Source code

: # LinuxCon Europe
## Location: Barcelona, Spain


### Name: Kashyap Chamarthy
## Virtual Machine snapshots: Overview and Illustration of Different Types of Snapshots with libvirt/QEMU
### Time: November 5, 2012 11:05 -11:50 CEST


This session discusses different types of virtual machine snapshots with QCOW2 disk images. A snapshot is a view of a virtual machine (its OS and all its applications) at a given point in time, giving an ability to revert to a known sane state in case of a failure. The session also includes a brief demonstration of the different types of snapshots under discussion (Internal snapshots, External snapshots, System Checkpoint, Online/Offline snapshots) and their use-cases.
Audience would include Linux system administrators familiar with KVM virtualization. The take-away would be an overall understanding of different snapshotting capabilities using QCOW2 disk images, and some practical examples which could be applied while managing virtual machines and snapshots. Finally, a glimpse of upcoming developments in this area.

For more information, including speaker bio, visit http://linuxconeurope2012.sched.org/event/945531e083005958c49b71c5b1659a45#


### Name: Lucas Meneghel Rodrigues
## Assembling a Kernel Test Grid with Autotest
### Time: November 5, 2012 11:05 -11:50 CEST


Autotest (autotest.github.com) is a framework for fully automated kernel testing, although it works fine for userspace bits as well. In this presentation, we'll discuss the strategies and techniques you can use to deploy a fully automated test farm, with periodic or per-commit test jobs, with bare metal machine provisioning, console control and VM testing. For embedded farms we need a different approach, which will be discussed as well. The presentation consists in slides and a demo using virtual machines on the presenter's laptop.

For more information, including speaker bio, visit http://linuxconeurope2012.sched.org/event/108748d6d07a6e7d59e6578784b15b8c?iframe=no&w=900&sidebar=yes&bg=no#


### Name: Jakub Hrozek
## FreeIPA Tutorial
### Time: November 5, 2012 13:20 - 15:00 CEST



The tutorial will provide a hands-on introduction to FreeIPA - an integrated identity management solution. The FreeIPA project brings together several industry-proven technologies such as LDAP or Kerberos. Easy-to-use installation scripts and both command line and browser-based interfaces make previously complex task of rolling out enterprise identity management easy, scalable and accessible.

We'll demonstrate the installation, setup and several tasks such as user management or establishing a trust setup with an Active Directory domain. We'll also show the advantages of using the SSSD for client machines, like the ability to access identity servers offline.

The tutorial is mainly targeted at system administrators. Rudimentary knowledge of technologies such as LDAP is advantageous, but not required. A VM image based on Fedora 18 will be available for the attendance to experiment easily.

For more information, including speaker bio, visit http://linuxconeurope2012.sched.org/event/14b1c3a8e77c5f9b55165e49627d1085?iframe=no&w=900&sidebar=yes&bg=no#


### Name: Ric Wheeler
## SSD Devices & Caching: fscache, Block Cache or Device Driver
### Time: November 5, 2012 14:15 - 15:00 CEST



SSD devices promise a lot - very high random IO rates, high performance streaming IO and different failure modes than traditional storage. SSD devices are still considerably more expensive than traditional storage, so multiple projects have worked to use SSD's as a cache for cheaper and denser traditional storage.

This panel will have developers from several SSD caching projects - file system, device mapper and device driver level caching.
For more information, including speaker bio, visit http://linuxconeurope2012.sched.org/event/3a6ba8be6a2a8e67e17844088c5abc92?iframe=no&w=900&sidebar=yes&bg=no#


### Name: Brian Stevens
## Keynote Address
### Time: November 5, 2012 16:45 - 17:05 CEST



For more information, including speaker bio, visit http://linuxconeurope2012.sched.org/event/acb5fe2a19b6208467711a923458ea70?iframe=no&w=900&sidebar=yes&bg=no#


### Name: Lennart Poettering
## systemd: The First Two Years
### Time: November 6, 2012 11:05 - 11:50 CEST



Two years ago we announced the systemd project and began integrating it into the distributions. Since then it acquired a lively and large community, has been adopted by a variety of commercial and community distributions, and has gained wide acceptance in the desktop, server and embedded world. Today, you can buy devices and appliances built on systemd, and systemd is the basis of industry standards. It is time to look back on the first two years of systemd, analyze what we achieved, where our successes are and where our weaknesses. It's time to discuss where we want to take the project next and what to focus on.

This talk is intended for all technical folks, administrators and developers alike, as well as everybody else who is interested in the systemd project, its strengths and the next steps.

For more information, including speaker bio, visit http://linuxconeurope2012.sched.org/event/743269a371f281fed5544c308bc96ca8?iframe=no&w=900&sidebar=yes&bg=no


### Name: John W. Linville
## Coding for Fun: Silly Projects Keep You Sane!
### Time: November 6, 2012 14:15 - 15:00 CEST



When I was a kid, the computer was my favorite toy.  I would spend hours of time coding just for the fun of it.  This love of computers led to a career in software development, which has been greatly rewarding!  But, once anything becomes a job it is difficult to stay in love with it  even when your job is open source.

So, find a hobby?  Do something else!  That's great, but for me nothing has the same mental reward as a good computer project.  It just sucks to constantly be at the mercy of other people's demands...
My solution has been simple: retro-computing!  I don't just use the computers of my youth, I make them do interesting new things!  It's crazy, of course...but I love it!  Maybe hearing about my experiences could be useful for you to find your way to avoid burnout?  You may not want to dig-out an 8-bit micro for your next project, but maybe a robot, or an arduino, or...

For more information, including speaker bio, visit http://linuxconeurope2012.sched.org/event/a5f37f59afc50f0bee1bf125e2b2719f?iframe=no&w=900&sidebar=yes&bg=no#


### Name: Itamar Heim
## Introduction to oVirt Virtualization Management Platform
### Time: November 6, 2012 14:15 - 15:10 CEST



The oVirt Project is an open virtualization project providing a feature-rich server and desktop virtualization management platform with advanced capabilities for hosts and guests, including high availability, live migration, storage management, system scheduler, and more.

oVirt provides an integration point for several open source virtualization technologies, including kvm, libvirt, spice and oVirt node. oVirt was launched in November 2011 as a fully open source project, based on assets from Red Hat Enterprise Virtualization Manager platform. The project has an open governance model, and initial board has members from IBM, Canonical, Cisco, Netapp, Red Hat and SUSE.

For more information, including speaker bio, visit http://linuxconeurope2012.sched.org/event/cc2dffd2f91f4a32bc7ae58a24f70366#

• **Exercise description**
Exactly as shown, give every record again.

• **Solution**
Source code

: # LinuxCon Europe
## Location: Barcelona, Spain


### Name: Kashyap Chamarthy
## Virtual Machine snapshots: Overview and Illustration of Different Types of Snapshots with libvirt/QEMU
### Time: November 5, 2012 11:05 -11:50 CEST


This session discusses different types of virtual machine snapshots with QCOW2 disk images. A snapshot is a view of a virtual machine (its OS and all its applications) at a given point in time, giving an ability to revert to a known sane state in case of a failure. The session also includes a brief demonstration of the different types of snapshots under discussion (Internal snapshots, External snapshots, System Checkpoint, Online/Offline snapshots) and their use-cases.
Audience would include Linux system administrators familiar with KVM virtualization. The take-away would be an overall understanding of different snapshotting capabilities using QCOW2 disk images, and some practical examples which could be applied while managing virtual machines and snapshots. Finally, a glimpse of upcoming developments in this area.

For more information, including speaker bio, visit http://linuxconeurope2012.sched.org/event/945531e083005958c49b71c5b1659a45#


### Name: Lucas Meneghel Rodrigues
## Assembling a Kernel Test Grid with Autotest
### Time: November 5, 2012 11:05 -11:50 CEST


Autotest (autotest.github.com) is a framework for fully automated kernel testing, although it works fine for userspace bits as well. In this presentation, we'll discuss the strategies and techniques you can use to deploy a fully automated test farm, with periodic or per-commit test jobs, with bare metal machine provisioning, console control and VM testing. For embedded farms we need a different approach, which will be discussed as well. The presentation consists in slides and a demo using virtual machines on the presenter's laptop.

For more information, including speaker bio, visit http://linuxconeurope2012.sched.org/event/108748d6d07a6e7d59e6578784b15b8c?iframe=no&w=900&sidebar=yes&bg=no#


### Name: Jakub Hrozek
## FreeIPA Tutorial
### Time: November 5, 2012 13:20 - 15:00 CEST



The tutorial will provide a hands-on introduction to FreeIPA - an integrated identity management solution. The FreeIPA project brings together several industry-proven technologies such as LDAP or Kerberos. Easy-to-use installation scripts and both command line and browser-based interfaces make previously complex task of rolling out enterprise identity management easy, scalable and accessible.

We'll demonstrate the installation, setup and several tasks such as user management or establishing a trust setup with an Active Directory domain. We'll also show the advantages of using the SSSD for client machines, like the ability to access identity servers offline.

The tutorial is mainly targeted at system administrators. Rudimentary knowledge of technologies such as LDAP is advantageous, but not required. A VM image based on Fedora 18 will be available for the attendance to experiment easily.

For more information, including speaker bio, visit http://linuxconeurope2012.sched.org/event/14b1c3a8e77c5f9b55165e49627d1085?iframe=no&w=900&sidebar=yes&bg=no#


### Name: Ric Wheeler
## SSD Devices & Caching: fscache, Block Cache or Device Driver
### Time: November 5, 2012 14:15 - 15:00 CEST



SSD devices promise a lot - very high random IO rates, high performance streaming IO and different failure modes than traditional storage. SSD devices are still considerably more expensive than traditional storage, so multiple projects have worked to use SSD's as a cache for cheaper and denser traditional storage.

This panel will have developers from several SSD caching projects - file system, device mapper and device driver level caching.
For more information, including speaker bio, visit http://linuxconeurope2012.sched.org/event/3a6ba8be6a2a8e67e17844088c5abc92?iframe=no&w=900&sidebar=yes&bg=no#


### Name: Brian Stevens
## Keynote Address
### Time: November 5, 2012 16:45 - 17:05 CEST



For more information, including speaker bio, visit http://linuxconeurope2012.sched.org/event/acb5fe2a19b6208467711a923458ea70?iframe=no&w=900&sidebar=yes&bg=no#


### Name: Lennart Poettering
## systemd: The First Two Years
### Time: November 6, 2012 11:05 - 11:50 CEST



Two years ago we announced the systemd project and began integrating it into the distributions. Since then it acquired a lively and large community, has been adopted by a variety of commercial and community distributions, and has gained wide acceptance in the desktop, server and embedded world. Today, you can buy devices and appliances built on systemd, and systemd is the basis of industry standards. It is time to look back on the first two years of systemd, analyze what we achieved, where our successes are and where our weaknesses. It's time to discuss where we want to take the project next and what to focus on.

This talk is intended for all technical folks, administrators and developers alike, as well as everybody else who is interested in the systemd project, its strengths and the next steps.

For more information, including speaker bio, visit http://linuxconeurope2012.sched.org/event/743269a371f281fed5544c308bc96ca8?iframe=no&w=900&sidebar=yes&bg=no


### Name: John W. Linville
## Coding for Fun: Silly Projects Keep You Sane!
### Time: November 6, 2012 14:15 - 15:00 CEST



When I was a kid, the computer was my favorite toy.  I would spend hours of time coding just for the fun of it.  This love of computers led to a career in software development, which has been greatly rewarding!  But, once anything becomes a job it is difficult to stay in love with it  even when your job is open source.

So, find a hobby?  Do something else!  That's great, but for me nothing has the same mental reward as a good computer project.  It just sucks to constantly be at the mercy of other people's demands...
My solution has been simple: retro-computing!  I don't just use the computers of my youth, I make them do interesting new things!  It's crazy, of course...but I love it!  Maybe hearing about my experiences could be useful for you to find your way to avoid burnout?  You may not want to dig-out an 8-bit micro for your next project, but maybe a robot, or an arduino, or...

For more information, including speaker bio, visit http://linuxconeurope2012.sched.org/event/a5f37f59afc50f0bee1bf125e2b2719f?iframe=no&w=900&sidebar=yes&bg=no#


### Name: Itamar Heim
## Introduction to oVirt Virtualization Management Platform
### Time: November 6, 2012 14:15 - 15:10 CEST



The oVirt Project is an open virtualization project providing a feature-rich server and desktop virtualization management platform with advanced capabilities for hosts and guests, including high availability, live migration, storage management, system scheduler, and more.

oVirt provides an integration point for several open source virtualization technologies, including kvm, libvirt, spice and oVirt node. oVirt was launched in November 2011 as a fully open source project, based on assets from Red Hat Enterprise Virtualization Manager platform. The project has an open governance model, and initial board has members from IBM, Canonical, Cisco, Netapp, Red Hat and SUSE.

For more information, including speaker bio, visit http://linuxconeurope2012.sched.org/event/cc2dffd2f91f4a32bc7ae58a24f70366#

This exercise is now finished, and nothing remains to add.